月に黒猫 朱雀の華
二の二 魔道学者
「嘉神、あなた最近おかしな夢を見ていない?」
朝食の席でいきなり問われ、紅茶のカップを口元に運んでいた嘉神の手が止まった。
「…………」
「わかりやすいわね。でも、そうだったの……嘉神ね……」
口元に右手を添えてモリガンは考え込む。
「何か知っているのか?」
「ちょっとね。
てっきり私の方かと思っていたのだけれど……力の向きが違うから、変だと思っていたのよね」
「詳しく説明……」
「後でね。
出かけるわ。あとよろしく」
嘉神の言葉はきっぱり無視してモリガンは立ち上がった。
「お嬢様、昼間からお出かけになるなど……」
「そうそう、お客が今日来るの。私がいなくても大丈夫だからお願いね」
「承知致しました……いえ、お嬢様、お待ちを! せめてきちんとご準備を……!」
執事悪魔達が部屋を出るモリガンを慌てて追っていく。
「………………」
「………………」
部屋に残されたのは、嘉神とレンの二人だけ。嘉神がちらりとレンを見やれば、レンは黙々と朝食のトーストにジャムを塗っていた。
――仕方あるまい……
モリガンが戻ってくれば、話を聞く機会はある。本人も一応「後で」と言っていた。
嘉神はひとまず目の前の朝食を片付けることにした。
朝食を終えた嘉神は、結界の調整に取りかかった。自分に掛けられた術のことを調べたかったが世話になっている義理がある以上、頼まれごとはやっておきたい。そう考えてしまうのが嘉神の性分である。それでも今日は早く区切りをつけておきたいと手早く作業を進めていた。
――……あれは?
ふと視界に入った人影に嘉神は手を止めた。
執事悪魔に案内されている、見慣れぬ人物。モリガンの言っていた客人だろう。
紫の大きなとんがり帽子とマント、そして大きく膨らんだズボンが特徴的な女性である。
嘉神が見ていることに気づいたのか、女性も嘉神の方に顔を向けた。つかつかと歩み寄ってくる。

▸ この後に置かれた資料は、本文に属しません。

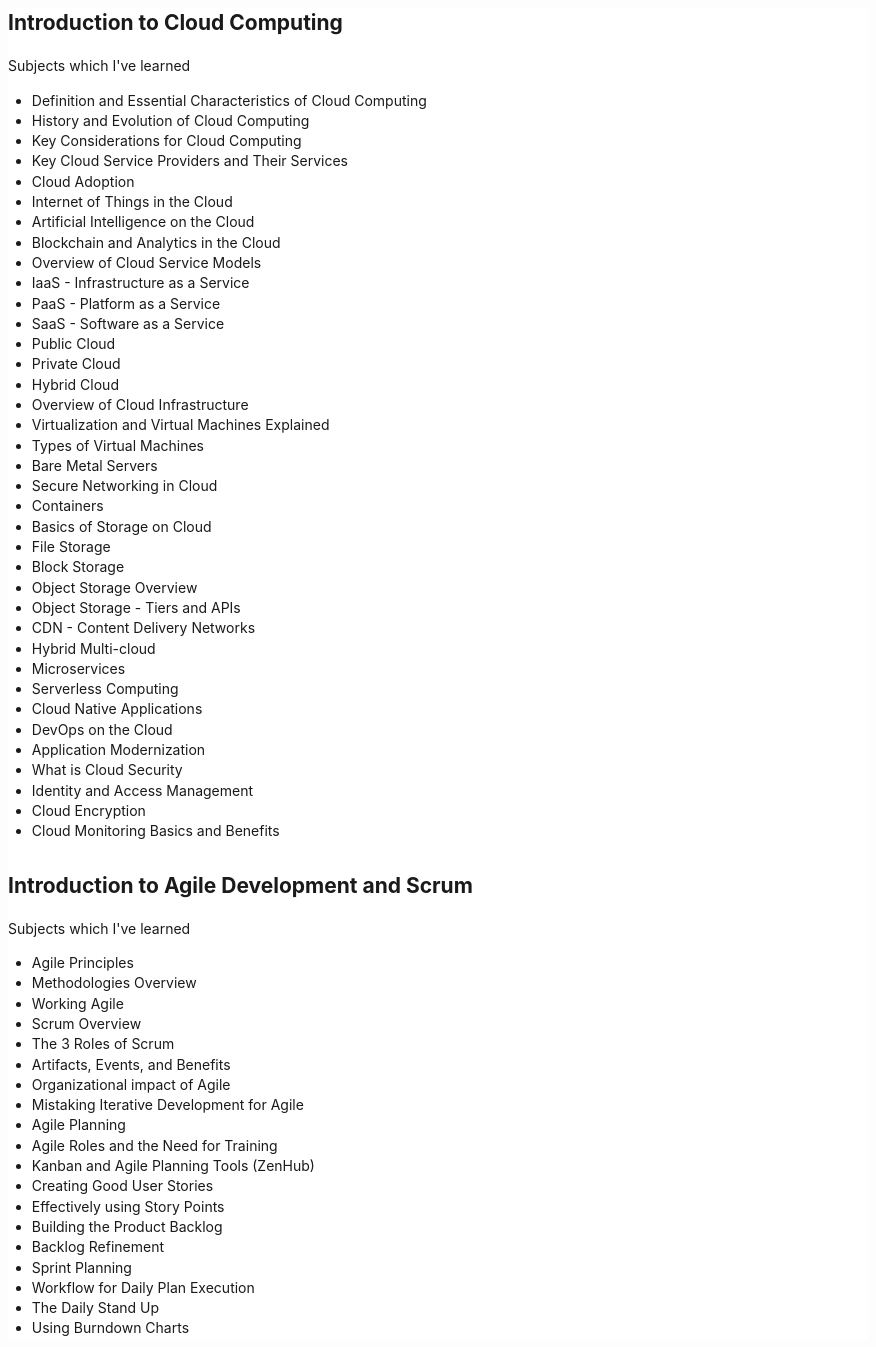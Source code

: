 ## Introduction to Cloud Computing
Subjects which I've learned
- Definition and Essential Characteristics of Cloud Computing
- History and Evolution of Cloud Computing
- Key Considerations for Cloud Computing
- Key Cloud Service Providers and Their Services
- Cloud Adoption
- Internet of Things in the Cloud
- Artificial Intelligence on the Cloud
- Blockchain and Analytics in the Cloud
- Overview of Cloud Service Models
- IaaS - Infrastructure as a Service
- PaaS - Platform as a Service
- SaaS - Software as a Service
- Public Cloud
- Private Cloud
- Hybrid Cloud
- Overview of Cloud Infrastructure
- Virtualization and Virtual Machines Explained
- Types of Virtual Machines
- Bare Metal Servers
- Secure Networking in Cloud
- Containers
- Basics of Storage on Cloud
- File Storage
- Block Storage
- Object Storage Overview
- Object Storage - Tiers and APIs
- CDN - Content Delivery Networks
- Hybrid Multi-cloud
- Microservices
- Serverless Computing
- Cloud Native Applications
- DevOps on the Cloud
- Application Modernization
- What is Cloud Security
- Identity and Access Management
- Cloud Encryption
- Cloud Monitoring Basics and Benefits

## Introduction to Agile Development and Scrum
Subjects which I've learned

- Agile Principles
- Methodologies Overview
- Working Agile
- Scrum Overview
- The 3 Roles of Scrum
- Artifacts, Events, and Benefits
- Organizational impact of Agile
- Mistaking Iterative Development for Agile
- Agile Planning
- Agile Roles and the Need for Training
- Kanban and Agile Planning Tools (ZenHub)
- Creating Good User Stories
- Effectively using Story Points
- Building the Product Backlog
- Backlog Refinement
- Sprint Planning
- Workflow for Daily Plan Execution
- The Daily Stand Up
- Using Burndown Charts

「ほう……屋敷の結界の調整ですか。見事な手並みですね」
興味深そうに嘉神を、そして周囲を見回して女性は言う。
と、その目がレンに向いた。
「こちらは使い魔ですね……それも百年級のものとは珍しい。貴方のものですか?」
――使い魔? レンが?
思わず嘉神もレンに目を向けるが、レンはいつもと表情が変わらない。嘉神のコートの裾を掴んで、女のことは無視している。
「…………」
「おや、貴方は……」
今度は女は再び嘉神を凝視した。
「…………」
あまりにも無遠慮な女に、嘉神の表情が険を帯びる。
「失礼しました。
私は魔道学者のタバサと申します。あなた方は?」
嘉神の表情に気づいたか帽子を取って名乗ると、タバサは好奇心を露わにした眼を改めて嘉神に向ける。
「…………」
「…………」
問われても嘉神もレンも答える気になれない。
代わって執事悪魔が二人を女に紹介した。
「タバサ様、こちらは当家に逗留されている嘉神慎之介様とレン様でございます」
「……嘉神殿? もしや貴方は朱雀の守護神ではありませんか?」
「…………」
「感じられるこの気、間違いありませんね。地獄門の調査に来てその当事者に会えるとは何という天の配剤。
色々とお話をお聞かせ願いたいのですが、構いませんか?」
嘉神が答えないのに一人で納得すると、タバサは早口に言葉を続ける。
「……地獄門の調査だと?」
「あぁ、こんなところで立ち話はできませんね。
図書室がよいでしょう。執事殿、案内願えますか」
「は、はい、勿論でございますが……」
困った様子で執事悪魔は嘉神を見上げた。
「構わん、話をしよう」
色々と不躾で不愉快な女だが、その口にしたことを聞き逃すわけにはいかない。
――それにしても……
レンと共に執事達に続いて図書室へ向かいながら嘉神は思う。
あのような夢を見たのと同じ日に、地獄門の調査をしている魔道学者とやらが来た。
――偶然、か?
事象の重なりは偶然と言えるだろう。だが、一つ一つが意味するものは無縁とは言えまい。
――地獄門……か。
廊下に面した窓に目を向ける。
今日も良い天気だ。陽光はまぶしく、空は青く澄み切っている
だがそこに、嘉神は陰が差し始めているような予感とも不安ともつかない感覚を覚えていた。